Richard Medhurst em seu feed X. (Twitter/X)

By Joe Lauria
Especial para notícias do consórcio

BO jornalista britânico Richard Medhurst, que foi preso no ano passado e interrogado sob a draconiana Lei do Terrorismo da Grã-Bretanha, está enfrentando um possível processo por "terrorismo" por jornalismo que é altamente crítico ao genocídio em curso de Israel em Gaza. 

A medida ocorre em meio a indícios de que rachaduras estão aparecendo no muro de apoio firme do establishment ocidental a Israel, não importa quais ultrajes o estado judeu cometa.

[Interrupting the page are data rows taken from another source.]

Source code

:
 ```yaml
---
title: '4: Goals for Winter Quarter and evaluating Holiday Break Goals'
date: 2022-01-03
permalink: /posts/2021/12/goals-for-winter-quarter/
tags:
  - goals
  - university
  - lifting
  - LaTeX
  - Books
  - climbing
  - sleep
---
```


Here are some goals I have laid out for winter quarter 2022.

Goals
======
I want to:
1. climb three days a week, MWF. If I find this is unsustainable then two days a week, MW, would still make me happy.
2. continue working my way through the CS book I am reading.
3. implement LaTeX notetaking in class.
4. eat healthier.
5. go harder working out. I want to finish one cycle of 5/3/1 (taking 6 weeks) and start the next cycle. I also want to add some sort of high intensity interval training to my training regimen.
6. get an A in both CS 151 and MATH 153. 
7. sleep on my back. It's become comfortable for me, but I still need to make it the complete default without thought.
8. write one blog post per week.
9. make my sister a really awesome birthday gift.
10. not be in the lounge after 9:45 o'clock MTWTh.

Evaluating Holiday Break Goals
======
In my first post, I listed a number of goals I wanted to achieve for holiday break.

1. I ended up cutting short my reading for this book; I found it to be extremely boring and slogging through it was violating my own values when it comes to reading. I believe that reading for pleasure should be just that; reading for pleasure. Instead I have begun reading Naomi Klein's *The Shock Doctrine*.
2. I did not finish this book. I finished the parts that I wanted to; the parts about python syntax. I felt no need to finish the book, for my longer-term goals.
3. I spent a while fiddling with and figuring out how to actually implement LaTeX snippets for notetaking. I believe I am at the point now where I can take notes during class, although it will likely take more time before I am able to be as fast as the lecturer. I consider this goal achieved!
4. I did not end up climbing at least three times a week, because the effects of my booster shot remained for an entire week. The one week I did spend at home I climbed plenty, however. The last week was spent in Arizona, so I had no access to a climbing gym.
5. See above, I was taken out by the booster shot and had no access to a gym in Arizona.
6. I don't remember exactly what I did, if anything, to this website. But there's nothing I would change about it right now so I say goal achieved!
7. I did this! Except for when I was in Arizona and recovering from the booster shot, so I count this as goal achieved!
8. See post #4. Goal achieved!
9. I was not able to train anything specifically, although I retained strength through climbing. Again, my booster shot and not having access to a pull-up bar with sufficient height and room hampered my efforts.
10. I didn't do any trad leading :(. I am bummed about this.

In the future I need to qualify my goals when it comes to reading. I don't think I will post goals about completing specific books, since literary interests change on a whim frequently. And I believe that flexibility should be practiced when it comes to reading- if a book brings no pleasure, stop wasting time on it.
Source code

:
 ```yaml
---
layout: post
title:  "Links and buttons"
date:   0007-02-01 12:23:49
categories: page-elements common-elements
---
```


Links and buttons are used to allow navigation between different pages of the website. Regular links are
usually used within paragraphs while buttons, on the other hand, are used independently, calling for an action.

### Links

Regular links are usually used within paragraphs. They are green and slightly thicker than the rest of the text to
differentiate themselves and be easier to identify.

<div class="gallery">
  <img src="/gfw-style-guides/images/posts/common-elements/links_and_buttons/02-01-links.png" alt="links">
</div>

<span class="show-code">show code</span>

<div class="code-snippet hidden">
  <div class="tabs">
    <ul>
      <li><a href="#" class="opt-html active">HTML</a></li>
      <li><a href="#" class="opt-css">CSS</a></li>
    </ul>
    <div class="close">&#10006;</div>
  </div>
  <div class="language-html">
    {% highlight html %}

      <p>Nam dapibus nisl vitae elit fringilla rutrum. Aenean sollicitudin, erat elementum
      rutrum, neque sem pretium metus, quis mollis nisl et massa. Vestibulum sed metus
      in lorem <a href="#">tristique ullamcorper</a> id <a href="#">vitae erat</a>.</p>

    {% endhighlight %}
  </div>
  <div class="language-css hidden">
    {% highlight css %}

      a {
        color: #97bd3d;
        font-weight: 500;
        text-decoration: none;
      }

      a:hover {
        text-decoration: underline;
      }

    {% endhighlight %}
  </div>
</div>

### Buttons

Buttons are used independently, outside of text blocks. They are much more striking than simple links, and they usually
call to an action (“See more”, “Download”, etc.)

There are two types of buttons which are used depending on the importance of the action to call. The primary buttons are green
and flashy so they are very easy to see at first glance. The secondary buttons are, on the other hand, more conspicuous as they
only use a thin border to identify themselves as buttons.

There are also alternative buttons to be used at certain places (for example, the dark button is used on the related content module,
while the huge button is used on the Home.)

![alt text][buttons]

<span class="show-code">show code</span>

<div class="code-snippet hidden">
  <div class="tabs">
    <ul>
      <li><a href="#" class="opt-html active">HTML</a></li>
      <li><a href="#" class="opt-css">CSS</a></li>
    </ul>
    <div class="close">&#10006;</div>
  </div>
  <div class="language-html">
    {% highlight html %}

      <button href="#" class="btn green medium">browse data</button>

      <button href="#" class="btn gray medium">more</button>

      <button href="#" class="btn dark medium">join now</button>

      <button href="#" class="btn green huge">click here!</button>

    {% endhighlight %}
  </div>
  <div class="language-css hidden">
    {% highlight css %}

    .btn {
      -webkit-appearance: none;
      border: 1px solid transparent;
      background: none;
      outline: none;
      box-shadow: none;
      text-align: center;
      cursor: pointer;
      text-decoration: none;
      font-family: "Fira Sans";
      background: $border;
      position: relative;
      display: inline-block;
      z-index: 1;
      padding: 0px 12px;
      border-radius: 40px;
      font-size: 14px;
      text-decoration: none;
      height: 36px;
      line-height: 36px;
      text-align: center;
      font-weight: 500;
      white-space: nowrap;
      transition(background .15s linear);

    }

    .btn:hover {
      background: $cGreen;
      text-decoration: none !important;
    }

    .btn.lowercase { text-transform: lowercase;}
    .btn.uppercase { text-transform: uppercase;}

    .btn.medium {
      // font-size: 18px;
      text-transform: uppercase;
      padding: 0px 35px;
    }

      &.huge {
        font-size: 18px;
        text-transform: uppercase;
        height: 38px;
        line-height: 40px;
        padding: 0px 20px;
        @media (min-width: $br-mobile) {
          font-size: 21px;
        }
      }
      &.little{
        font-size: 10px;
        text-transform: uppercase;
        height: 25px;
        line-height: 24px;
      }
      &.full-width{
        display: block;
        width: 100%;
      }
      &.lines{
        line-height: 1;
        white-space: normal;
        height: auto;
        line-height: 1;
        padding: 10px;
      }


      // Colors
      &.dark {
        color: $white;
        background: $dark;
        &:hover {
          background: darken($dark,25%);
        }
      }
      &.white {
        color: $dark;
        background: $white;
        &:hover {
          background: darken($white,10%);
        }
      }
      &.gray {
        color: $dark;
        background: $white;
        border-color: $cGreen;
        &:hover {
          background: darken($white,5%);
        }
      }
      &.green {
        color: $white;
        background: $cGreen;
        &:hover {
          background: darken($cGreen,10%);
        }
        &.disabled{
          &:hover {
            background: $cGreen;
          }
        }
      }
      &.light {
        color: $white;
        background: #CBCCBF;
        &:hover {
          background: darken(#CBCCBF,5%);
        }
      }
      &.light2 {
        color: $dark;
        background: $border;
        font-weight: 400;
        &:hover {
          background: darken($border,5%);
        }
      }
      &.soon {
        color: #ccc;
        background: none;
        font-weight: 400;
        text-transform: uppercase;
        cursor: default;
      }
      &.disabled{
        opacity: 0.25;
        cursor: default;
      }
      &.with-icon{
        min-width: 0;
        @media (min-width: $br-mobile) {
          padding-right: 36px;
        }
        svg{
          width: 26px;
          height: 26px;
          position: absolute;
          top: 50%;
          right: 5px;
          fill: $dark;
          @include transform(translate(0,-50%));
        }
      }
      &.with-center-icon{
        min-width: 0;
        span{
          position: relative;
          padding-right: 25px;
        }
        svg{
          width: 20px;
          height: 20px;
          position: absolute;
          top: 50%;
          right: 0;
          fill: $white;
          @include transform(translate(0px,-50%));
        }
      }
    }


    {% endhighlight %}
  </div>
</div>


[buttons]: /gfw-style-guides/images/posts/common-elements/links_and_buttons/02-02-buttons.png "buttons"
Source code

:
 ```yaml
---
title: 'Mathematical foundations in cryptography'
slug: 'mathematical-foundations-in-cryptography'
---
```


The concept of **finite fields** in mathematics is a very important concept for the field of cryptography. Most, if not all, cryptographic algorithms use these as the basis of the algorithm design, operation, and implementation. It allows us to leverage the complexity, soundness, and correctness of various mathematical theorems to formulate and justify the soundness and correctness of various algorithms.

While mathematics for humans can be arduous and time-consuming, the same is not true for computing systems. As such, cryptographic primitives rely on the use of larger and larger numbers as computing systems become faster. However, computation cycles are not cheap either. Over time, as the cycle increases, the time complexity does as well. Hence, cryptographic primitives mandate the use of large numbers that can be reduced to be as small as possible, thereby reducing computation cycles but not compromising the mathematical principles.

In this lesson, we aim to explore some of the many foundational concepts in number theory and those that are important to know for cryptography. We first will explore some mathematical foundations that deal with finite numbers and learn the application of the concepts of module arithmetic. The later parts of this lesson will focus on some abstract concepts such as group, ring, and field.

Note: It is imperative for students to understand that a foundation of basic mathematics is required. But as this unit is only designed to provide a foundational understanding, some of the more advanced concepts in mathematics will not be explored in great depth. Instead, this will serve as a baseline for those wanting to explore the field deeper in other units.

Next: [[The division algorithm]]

Se o Crown Prosecution Service (Serviço de Promotoria da Coroa) da Grã-Bretanha realmente recomendará um processo contra Medhurst será um teste para saber até onde os líderes ocidentais estão dispostos a ir para violar seus próprios chamados princípios democráticos para manter um relacionamento claramente corrupto com Tel Aviv. 

A Financial Times, ex-chefe de política externa da União Europeia Josep Borrell, influente New York Times cronista Thomas Friedman, Deputado conservador Mark Pritchard, vários órgãos das Nações Unidas, grandes organizações de direitos humanos e crescentes protestos no próprio Israel começaram a chamar abertamente o que Israel está fazendo em Gaza de um enorme crime contra a humanidade, se não genocídio. 

Sempre pareceu haver uma linha que até mesmo os políticos ocidentais dependentes do apoio do lobby israelense não cruzariam se a impunidade israelense fosse longe demais no assassinato de palestinos inocentes que atrapalhassem o projeto do Grande Israel.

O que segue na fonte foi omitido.